Data for analysis START
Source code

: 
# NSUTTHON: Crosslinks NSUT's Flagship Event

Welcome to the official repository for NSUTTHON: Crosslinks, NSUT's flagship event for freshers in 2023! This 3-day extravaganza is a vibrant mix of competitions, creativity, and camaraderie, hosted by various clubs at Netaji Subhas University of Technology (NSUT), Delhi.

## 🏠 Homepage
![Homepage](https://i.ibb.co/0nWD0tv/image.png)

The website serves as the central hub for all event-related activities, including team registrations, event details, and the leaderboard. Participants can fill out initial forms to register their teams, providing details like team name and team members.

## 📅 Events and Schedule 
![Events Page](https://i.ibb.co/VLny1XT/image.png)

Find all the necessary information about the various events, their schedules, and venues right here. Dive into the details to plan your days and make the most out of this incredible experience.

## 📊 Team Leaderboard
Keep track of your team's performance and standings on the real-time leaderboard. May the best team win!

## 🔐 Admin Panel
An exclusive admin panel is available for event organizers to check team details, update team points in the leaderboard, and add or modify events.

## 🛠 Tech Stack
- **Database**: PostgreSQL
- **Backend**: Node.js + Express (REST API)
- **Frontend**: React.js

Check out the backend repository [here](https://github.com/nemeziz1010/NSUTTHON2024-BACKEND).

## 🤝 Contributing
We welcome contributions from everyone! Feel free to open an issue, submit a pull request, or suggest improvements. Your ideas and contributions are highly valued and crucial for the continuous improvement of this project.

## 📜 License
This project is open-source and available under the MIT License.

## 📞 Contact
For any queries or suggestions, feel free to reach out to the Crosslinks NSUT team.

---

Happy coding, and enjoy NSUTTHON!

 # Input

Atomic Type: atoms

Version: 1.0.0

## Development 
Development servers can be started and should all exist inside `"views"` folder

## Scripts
Data for analysis END
Description of the task – Wherever the line holding "Check out the" falls in the entries above, copy exactly from it through the line holding "## 📜 License", inclusive, and add nothing.

Response to this task –
Check out the backend repository [here](https://github.com/nemeziz1010/NSUTTHON2024-BACKEND).

## 🤝 Contributing
We welcome contributions from everyone! Feel free to open an issue, submit a pull request, or suggest improvements. Your ideas and contributions are highly valued and crucial for the continuous improvement of this project.

## 📜 License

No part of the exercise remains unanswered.